[WHAT THE EXERCISE ASKS] Give the records below again in full, exactly as written, but without any images.

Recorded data

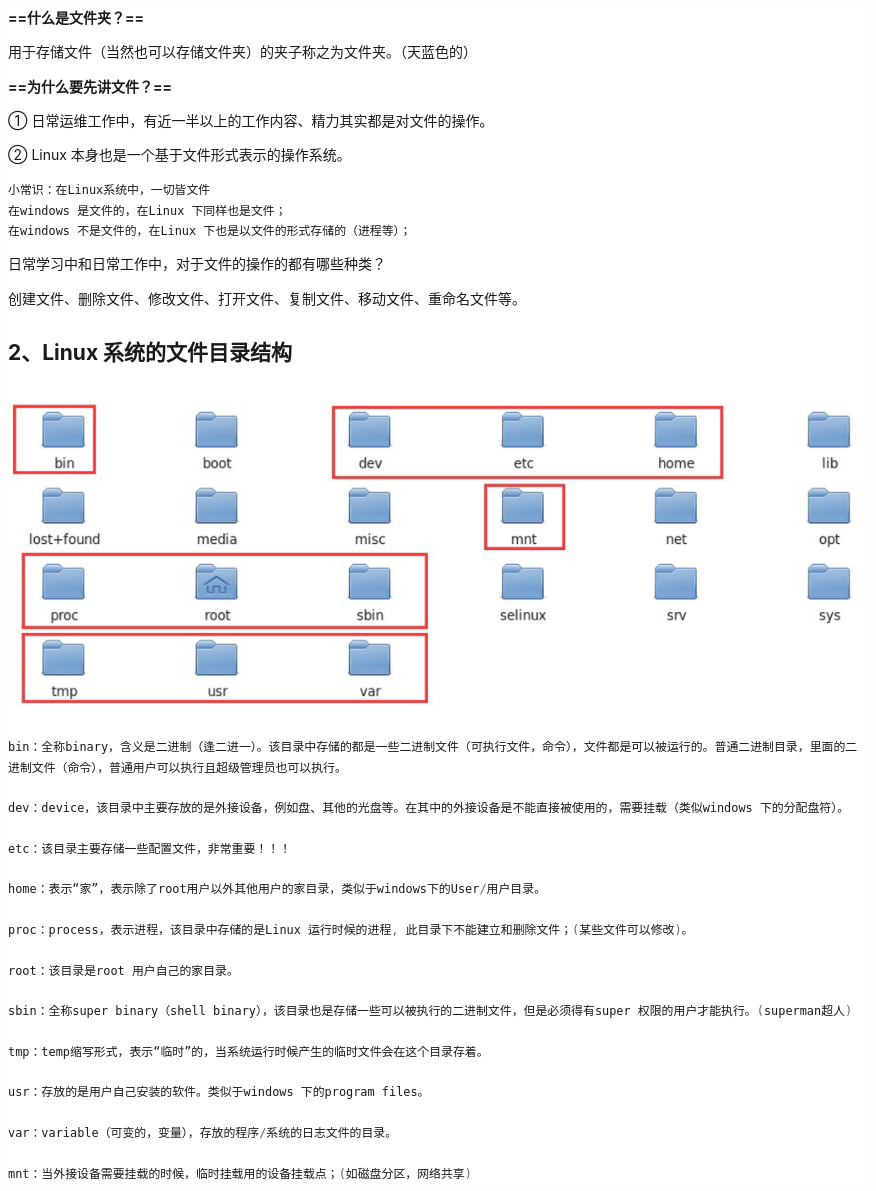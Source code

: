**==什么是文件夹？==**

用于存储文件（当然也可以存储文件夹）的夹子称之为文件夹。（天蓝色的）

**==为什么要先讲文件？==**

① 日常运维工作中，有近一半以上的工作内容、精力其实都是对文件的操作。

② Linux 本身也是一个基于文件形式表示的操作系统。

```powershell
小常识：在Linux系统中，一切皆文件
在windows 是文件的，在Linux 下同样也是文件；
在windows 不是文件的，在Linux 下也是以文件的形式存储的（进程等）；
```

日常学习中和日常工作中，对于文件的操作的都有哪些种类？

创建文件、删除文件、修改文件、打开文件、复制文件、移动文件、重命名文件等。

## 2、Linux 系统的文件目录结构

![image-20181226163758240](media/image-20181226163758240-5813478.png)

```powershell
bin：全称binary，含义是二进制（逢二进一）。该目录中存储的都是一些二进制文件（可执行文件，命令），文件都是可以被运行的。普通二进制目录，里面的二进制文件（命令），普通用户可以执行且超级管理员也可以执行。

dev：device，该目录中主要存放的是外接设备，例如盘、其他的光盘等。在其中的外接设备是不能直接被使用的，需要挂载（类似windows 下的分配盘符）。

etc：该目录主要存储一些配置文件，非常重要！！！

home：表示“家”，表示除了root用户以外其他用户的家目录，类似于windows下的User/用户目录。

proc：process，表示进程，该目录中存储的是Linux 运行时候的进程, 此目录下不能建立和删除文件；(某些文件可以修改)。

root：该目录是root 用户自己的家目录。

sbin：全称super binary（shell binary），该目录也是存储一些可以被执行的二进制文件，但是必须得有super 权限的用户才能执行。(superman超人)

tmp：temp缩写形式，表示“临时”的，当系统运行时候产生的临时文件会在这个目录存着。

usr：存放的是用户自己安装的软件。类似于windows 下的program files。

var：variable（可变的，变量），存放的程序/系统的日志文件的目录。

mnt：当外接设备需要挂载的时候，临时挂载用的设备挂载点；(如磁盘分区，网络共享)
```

[ANSWER TO THIS PROBLEM]
Source code

:**==什么是文件夹？==**

用于存储文件（当然也可以存储文件夹）的夹子称之为文件夹。（天蓝色的）

**==为什么要先讲文件？==**

① 日常运维工作中，有近一半以上的工作内容、精力其实都是对文件的操作。

② Linux 本身也是一个基于文件形式表示的操作系统。

```powershell
小常识：在Linux系统中，一切皆文件
在windows 是文件的，在Linux 下同样也是文件；
在windows 不是文件的，在Linux 下也是以文件的形式存储的（进程等）；
```

日常学习中和日常工作中，对于文件的操作的都有哪些种类？

创建文件、删除文件、修改文件、打开文件、复制文件、移动文件、重命名文件等。

## 2、Linux 系统的文件目录结构

![image-20181226163758240](media/image-20181226163758240-5813478.png)

```powershell
bin：全称binary，含义是二进制（逢二进一）。该目录中存储的都是一些二进制文件（可执行文件，命令），文件都是可以被运行的。普通二进制目录，里面的二进制文件（命令），普通用户可以执行且超级管理员也可以执行。

dev：device，该目录中主要存放的是外接设备，例如盘、其他的光盘等。在其中的外接设备是不能直接被使用的，需要挂载（类似windows 下的分配盘符）。

etc：该目录主要存储一些配置文件，非常重要！！！

home：表示“家”，表示除了root用户以外其他用户的家目录，类似于windows下的User/用户目录。

proc：process，表示进程，该目录中存储的是Linux 运行时候的进程, 此目录下不能建立和删除文件；(某些文件可以修改)。

root：该目录是root 用户自己的家目录。

sbin：全称super binary（shell binary），该目录也是存储一些可以被执行的二进制文件，但是必须得有super 权限的用户才能执行。(superman超人)

tmp：temp缩写形式，表示“临时”的，当系统运行时候产生的临时文件会在这个目录存着。

usr：存放的是用户自己安装的软件。类似于windows 下的program files。

var：variable（可变的，变量），存放的程序/系统的日志文件的目录。

mnt：当外接设备需要挂载的时候，临时挂载用的设备挂载点；(如磁盘分区，网络共享)
```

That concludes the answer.